Problem details: Below are records; count the lines that contain "Regional" and state only that count.
=== Section Start ===
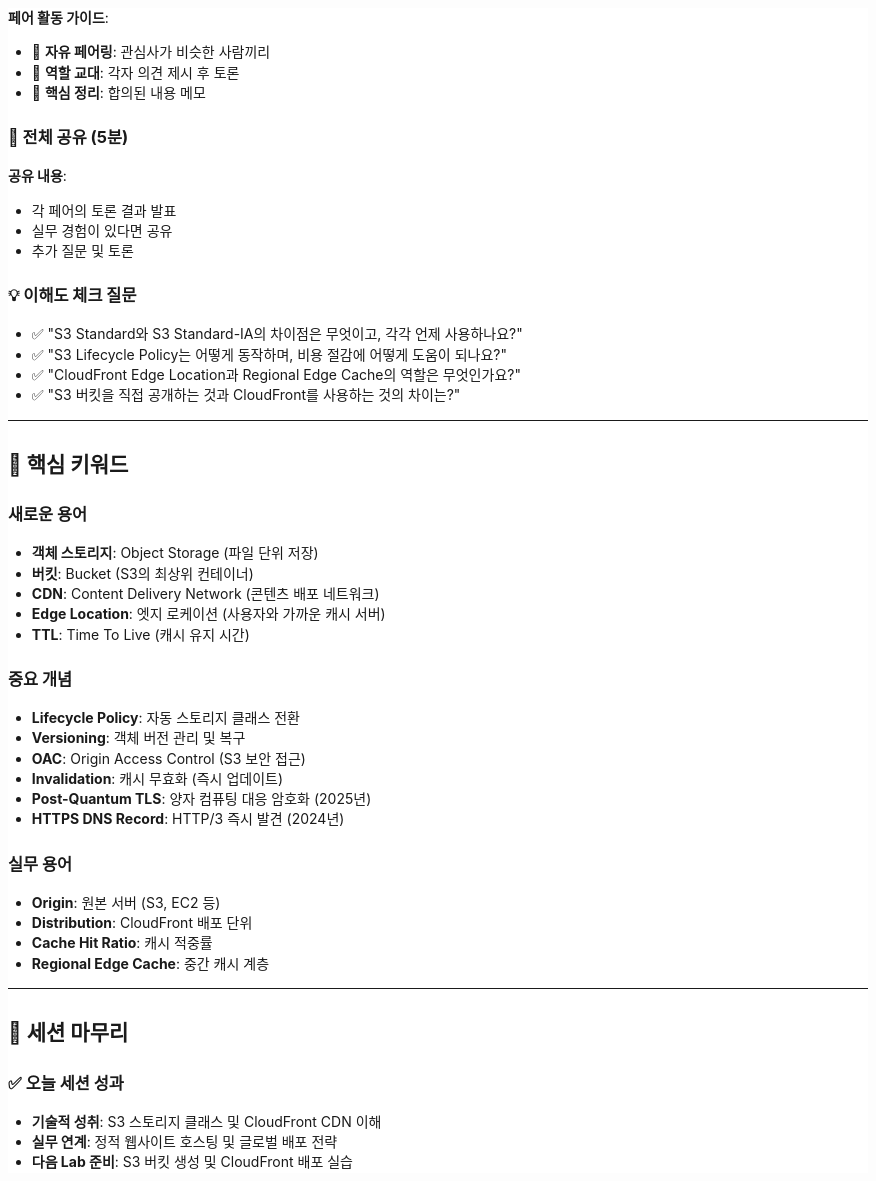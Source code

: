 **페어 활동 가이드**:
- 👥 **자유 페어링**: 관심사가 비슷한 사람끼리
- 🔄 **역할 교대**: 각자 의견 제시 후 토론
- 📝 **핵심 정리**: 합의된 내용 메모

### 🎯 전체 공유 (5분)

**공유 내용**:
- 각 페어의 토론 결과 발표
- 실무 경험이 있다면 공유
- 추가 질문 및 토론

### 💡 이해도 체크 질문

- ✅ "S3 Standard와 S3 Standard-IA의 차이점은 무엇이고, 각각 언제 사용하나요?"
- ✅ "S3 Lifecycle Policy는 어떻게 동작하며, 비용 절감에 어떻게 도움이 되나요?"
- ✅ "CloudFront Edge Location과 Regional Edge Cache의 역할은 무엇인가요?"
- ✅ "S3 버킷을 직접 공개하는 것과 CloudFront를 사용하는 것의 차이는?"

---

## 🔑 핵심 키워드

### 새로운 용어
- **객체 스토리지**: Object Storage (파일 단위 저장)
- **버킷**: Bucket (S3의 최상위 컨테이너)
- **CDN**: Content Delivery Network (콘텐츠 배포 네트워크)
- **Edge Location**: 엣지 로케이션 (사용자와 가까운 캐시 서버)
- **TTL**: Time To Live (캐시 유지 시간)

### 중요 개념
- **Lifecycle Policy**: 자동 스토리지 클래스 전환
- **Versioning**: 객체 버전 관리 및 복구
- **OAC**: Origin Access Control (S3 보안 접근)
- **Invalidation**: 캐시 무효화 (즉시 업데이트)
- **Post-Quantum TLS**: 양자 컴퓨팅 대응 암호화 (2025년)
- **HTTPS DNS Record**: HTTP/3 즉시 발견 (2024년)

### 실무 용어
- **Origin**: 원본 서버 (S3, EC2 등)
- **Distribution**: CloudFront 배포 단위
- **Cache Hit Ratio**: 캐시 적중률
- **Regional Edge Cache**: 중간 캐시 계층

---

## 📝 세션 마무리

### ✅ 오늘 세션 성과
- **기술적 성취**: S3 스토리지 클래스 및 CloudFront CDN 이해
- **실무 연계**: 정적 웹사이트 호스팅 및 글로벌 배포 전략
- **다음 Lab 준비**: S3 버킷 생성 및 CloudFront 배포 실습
=== Section End ===
Task response: 2